● ACTION ITEM: In the listing, some lines may hold the string "Loom"; report how many do, as a bare number.

*** Begin section ***

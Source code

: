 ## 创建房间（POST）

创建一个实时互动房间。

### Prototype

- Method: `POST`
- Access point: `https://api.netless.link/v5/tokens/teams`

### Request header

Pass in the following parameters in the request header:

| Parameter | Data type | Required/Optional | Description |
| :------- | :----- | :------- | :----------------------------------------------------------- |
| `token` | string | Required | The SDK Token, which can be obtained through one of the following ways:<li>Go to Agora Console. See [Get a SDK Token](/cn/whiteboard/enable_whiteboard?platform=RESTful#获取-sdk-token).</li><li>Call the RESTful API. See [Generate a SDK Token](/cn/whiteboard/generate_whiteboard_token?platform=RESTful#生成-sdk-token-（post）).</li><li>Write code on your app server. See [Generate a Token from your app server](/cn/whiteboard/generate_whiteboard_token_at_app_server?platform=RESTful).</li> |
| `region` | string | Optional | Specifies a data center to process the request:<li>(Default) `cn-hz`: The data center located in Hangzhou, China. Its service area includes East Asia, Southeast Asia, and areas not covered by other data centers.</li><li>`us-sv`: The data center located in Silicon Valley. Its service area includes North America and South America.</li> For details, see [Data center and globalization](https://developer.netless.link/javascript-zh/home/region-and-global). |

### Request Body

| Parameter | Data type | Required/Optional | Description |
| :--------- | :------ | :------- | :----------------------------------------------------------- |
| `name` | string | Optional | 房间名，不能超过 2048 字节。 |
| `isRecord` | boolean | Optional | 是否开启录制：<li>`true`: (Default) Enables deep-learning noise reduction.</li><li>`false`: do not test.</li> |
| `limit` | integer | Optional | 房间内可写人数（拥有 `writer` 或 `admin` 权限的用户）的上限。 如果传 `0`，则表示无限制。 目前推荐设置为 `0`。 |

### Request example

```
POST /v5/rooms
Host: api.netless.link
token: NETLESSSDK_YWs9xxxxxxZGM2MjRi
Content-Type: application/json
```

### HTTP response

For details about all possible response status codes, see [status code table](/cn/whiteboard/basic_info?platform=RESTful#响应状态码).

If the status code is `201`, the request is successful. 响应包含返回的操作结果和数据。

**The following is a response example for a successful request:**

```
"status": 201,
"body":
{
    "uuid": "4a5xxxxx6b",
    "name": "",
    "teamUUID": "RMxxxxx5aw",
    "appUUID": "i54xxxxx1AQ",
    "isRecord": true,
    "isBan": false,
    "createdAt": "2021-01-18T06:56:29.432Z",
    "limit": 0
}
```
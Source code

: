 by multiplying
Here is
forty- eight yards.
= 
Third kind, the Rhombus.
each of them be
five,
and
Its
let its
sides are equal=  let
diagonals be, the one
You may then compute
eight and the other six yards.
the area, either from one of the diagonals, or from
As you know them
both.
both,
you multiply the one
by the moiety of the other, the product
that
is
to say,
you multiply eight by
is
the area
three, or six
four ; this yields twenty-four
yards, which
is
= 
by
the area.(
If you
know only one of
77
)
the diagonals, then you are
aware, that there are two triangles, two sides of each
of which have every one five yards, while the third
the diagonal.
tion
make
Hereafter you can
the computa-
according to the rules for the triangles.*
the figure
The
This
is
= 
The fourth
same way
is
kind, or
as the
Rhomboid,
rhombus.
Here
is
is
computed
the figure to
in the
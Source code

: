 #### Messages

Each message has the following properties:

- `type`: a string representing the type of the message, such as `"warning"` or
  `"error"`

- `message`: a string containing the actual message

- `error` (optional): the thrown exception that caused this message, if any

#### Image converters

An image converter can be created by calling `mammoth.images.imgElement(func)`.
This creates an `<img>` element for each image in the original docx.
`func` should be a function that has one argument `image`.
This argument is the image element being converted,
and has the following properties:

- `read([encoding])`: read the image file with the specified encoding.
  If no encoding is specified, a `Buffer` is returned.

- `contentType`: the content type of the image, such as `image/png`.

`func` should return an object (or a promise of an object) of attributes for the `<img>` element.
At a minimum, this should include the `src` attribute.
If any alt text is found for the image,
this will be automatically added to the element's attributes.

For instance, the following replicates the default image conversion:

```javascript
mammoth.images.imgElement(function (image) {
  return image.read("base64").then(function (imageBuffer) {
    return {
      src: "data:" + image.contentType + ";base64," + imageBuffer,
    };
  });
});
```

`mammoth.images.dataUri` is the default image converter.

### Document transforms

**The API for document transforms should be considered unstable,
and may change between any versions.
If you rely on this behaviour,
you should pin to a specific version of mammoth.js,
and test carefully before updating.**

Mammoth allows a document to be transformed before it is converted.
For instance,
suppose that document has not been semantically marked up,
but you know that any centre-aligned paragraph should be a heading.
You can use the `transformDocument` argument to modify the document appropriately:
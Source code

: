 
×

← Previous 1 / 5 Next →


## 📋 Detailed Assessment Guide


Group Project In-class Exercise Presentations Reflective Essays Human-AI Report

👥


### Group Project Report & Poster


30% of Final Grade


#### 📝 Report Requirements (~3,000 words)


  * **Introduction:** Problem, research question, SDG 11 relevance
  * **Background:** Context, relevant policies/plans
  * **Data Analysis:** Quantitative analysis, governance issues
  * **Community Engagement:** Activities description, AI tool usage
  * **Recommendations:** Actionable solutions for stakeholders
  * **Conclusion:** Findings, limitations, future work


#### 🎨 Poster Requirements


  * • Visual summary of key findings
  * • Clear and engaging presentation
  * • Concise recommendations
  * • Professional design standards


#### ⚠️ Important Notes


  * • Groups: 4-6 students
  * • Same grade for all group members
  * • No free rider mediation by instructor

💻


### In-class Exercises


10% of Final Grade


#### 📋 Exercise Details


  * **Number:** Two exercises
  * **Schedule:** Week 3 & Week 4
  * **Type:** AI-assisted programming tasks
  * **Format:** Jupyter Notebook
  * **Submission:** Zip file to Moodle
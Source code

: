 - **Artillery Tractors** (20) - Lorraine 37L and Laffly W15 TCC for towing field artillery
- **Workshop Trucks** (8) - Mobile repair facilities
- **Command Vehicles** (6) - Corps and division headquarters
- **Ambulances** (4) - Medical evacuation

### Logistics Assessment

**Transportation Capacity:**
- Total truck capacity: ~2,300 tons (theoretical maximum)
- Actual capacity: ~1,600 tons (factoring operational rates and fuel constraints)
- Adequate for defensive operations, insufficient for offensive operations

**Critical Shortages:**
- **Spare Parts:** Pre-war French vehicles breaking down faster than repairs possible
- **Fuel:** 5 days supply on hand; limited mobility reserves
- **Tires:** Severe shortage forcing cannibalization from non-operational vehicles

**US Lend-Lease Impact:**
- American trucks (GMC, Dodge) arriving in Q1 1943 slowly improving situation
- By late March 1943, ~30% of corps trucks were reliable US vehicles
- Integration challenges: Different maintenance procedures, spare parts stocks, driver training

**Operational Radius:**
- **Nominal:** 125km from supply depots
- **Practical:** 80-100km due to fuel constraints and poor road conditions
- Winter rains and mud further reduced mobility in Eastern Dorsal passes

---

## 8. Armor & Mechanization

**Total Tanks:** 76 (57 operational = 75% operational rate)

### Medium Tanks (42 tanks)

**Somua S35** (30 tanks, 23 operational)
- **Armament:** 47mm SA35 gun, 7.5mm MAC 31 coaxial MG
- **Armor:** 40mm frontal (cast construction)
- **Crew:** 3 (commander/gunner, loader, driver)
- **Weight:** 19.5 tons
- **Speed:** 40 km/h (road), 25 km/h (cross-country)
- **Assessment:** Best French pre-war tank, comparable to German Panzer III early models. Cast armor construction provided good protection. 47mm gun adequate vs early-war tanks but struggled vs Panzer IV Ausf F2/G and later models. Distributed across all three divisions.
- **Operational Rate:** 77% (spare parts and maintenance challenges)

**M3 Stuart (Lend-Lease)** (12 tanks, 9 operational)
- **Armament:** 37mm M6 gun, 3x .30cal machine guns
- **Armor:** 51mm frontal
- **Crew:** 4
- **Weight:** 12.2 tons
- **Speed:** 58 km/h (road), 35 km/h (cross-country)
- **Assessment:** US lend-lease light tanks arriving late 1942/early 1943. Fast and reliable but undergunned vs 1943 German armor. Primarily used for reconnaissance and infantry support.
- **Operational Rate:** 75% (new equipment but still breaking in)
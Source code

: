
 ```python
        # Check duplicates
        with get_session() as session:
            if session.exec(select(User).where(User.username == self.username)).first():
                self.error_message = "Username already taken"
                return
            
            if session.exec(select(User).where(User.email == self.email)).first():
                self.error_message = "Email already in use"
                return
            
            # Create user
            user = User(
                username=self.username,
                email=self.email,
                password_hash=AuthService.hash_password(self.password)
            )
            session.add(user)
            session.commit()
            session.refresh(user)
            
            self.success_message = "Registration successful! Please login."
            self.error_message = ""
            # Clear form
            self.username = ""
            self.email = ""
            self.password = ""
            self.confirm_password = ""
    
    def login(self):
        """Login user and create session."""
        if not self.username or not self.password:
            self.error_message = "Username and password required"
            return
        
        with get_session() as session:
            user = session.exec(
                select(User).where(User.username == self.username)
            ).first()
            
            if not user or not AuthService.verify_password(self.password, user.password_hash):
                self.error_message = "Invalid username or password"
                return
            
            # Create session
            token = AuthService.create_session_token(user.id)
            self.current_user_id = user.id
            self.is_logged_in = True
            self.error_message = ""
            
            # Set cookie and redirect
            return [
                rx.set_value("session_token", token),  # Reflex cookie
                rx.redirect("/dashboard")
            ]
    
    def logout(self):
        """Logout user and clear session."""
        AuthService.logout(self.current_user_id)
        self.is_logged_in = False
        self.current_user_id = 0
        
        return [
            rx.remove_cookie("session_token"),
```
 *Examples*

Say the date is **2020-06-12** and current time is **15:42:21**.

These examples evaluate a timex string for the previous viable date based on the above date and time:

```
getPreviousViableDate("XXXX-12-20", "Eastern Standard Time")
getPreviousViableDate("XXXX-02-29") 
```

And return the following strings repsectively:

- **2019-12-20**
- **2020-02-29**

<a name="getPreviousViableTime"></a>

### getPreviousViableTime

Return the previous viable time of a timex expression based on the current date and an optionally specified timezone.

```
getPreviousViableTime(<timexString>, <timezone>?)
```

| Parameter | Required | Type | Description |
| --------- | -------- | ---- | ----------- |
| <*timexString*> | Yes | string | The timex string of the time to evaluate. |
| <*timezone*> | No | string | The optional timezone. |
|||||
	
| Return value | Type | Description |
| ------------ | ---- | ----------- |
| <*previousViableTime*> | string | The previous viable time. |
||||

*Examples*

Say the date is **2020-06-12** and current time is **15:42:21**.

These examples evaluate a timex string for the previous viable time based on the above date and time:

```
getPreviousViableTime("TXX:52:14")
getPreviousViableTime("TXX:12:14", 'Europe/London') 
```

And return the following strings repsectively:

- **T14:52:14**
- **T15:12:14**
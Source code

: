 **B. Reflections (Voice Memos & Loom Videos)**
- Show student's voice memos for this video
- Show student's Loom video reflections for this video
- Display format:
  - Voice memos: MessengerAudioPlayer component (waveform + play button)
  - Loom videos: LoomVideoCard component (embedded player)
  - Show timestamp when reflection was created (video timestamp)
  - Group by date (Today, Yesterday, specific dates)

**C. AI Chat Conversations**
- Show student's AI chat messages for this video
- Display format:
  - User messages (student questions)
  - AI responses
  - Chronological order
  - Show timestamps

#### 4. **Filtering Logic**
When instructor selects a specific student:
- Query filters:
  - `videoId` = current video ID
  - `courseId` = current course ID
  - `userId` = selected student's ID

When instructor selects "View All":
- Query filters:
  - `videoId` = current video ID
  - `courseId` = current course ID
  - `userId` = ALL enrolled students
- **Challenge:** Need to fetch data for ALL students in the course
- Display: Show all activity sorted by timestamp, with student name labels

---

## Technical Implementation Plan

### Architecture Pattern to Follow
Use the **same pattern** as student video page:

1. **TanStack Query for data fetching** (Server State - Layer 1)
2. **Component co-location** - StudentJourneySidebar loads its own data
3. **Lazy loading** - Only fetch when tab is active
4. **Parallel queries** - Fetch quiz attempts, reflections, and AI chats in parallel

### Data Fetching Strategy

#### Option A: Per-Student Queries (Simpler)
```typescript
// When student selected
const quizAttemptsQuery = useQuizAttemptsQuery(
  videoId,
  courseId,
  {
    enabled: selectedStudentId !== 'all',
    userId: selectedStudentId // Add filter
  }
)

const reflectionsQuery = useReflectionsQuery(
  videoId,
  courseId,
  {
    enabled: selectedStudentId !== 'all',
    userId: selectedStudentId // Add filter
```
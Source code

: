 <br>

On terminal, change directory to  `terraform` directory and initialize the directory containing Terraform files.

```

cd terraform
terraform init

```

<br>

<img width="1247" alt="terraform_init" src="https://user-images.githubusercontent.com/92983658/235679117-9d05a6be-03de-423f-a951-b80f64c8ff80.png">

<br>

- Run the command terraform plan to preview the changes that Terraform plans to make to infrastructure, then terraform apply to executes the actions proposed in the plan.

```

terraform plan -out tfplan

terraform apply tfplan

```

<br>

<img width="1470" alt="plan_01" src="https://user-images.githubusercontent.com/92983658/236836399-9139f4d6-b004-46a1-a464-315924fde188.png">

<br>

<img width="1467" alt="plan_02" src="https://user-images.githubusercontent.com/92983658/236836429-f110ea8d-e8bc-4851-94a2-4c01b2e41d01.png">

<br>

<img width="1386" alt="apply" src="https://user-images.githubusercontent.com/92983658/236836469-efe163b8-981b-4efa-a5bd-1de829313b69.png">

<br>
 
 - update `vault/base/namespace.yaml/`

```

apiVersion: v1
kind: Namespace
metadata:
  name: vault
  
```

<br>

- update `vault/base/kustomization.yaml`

*** End section ***

● EXERCISE ANSWER: 3